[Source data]
********

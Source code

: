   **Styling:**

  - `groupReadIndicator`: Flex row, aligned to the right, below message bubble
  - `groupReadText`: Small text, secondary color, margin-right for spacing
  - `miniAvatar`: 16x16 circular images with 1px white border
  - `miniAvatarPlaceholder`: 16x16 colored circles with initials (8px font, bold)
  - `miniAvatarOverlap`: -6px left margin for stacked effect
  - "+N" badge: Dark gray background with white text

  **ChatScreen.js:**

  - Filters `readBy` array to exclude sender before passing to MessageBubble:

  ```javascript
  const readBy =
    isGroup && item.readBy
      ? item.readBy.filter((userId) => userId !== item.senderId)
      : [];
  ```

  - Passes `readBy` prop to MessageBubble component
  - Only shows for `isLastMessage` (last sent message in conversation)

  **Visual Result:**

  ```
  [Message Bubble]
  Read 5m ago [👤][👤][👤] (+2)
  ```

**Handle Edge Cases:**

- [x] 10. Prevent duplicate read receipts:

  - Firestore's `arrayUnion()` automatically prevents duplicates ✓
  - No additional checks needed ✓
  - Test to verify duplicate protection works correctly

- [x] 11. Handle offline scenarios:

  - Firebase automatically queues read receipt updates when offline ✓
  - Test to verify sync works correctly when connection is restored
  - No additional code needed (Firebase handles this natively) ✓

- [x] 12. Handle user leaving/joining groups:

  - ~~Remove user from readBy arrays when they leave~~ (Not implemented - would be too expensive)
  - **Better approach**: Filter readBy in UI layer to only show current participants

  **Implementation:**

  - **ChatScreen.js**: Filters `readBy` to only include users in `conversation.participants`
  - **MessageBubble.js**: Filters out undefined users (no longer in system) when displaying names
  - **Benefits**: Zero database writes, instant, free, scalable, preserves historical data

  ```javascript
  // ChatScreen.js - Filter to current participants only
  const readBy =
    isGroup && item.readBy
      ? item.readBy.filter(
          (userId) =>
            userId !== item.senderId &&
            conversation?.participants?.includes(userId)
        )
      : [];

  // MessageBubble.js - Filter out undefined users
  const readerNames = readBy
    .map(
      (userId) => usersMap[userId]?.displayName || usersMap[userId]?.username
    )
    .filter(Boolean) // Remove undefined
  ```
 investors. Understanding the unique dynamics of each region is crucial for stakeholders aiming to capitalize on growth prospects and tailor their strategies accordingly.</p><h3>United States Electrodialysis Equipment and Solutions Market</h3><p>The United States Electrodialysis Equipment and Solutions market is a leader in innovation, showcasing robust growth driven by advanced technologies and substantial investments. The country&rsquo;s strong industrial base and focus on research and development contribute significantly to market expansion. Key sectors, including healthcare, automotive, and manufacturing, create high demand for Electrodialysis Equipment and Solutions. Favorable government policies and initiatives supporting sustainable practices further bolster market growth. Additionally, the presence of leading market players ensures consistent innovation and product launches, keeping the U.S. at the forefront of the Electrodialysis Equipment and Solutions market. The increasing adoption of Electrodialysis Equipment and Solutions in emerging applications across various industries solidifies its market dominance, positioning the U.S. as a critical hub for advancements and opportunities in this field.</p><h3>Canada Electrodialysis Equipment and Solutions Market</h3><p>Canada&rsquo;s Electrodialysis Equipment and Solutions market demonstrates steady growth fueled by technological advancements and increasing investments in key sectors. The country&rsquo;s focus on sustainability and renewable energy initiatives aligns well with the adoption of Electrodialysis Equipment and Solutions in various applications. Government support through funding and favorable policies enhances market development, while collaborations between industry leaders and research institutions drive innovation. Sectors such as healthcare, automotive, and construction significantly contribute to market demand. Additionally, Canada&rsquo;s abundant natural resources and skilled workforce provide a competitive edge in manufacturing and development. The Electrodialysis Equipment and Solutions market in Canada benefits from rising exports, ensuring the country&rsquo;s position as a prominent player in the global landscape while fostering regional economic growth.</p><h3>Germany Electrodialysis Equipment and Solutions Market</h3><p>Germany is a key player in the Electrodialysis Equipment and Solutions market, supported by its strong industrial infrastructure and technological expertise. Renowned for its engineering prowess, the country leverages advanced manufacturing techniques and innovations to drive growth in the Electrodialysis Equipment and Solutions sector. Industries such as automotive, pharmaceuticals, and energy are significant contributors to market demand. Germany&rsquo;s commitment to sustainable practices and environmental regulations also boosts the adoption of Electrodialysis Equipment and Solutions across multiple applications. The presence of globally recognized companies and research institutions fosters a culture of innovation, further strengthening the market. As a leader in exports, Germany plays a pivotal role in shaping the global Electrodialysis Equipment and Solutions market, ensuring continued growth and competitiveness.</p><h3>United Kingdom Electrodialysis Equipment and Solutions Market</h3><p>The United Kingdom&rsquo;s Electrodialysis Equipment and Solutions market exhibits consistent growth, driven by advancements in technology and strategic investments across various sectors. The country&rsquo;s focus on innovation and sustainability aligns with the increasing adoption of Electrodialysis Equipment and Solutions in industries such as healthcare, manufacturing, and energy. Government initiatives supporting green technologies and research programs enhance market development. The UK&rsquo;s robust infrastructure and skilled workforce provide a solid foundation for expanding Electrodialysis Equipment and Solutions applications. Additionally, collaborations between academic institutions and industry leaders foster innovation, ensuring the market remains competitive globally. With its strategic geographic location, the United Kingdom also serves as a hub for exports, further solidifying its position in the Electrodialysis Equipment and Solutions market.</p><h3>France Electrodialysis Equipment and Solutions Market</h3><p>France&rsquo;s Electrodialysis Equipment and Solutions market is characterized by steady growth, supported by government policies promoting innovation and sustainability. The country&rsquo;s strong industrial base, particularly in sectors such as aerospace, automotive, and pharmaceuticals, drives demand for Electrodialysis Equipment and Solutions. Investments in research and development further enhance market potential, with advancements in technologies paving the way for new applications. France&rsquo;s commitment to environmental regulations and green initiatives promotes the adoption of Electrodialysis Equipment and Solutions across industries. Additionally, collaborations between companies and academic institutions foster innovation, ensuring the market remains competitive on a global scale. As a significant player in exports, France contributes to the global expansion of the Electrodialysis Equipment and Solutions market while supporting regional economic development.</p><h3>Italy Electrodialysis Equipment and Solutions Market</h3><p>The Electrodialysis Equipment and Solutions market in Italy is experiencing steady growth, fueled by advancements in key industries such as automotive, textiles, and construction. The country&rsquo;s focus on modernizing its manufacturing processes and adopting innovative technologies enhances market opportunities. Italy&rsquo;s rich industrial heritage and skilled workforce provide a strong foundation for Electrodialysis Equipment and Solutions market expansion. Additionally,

********

REQUIRED ACTION: Considering the entries above, how many lines contain "readBy"? Give that number with nothing else.

YOUR SOLUTION: 12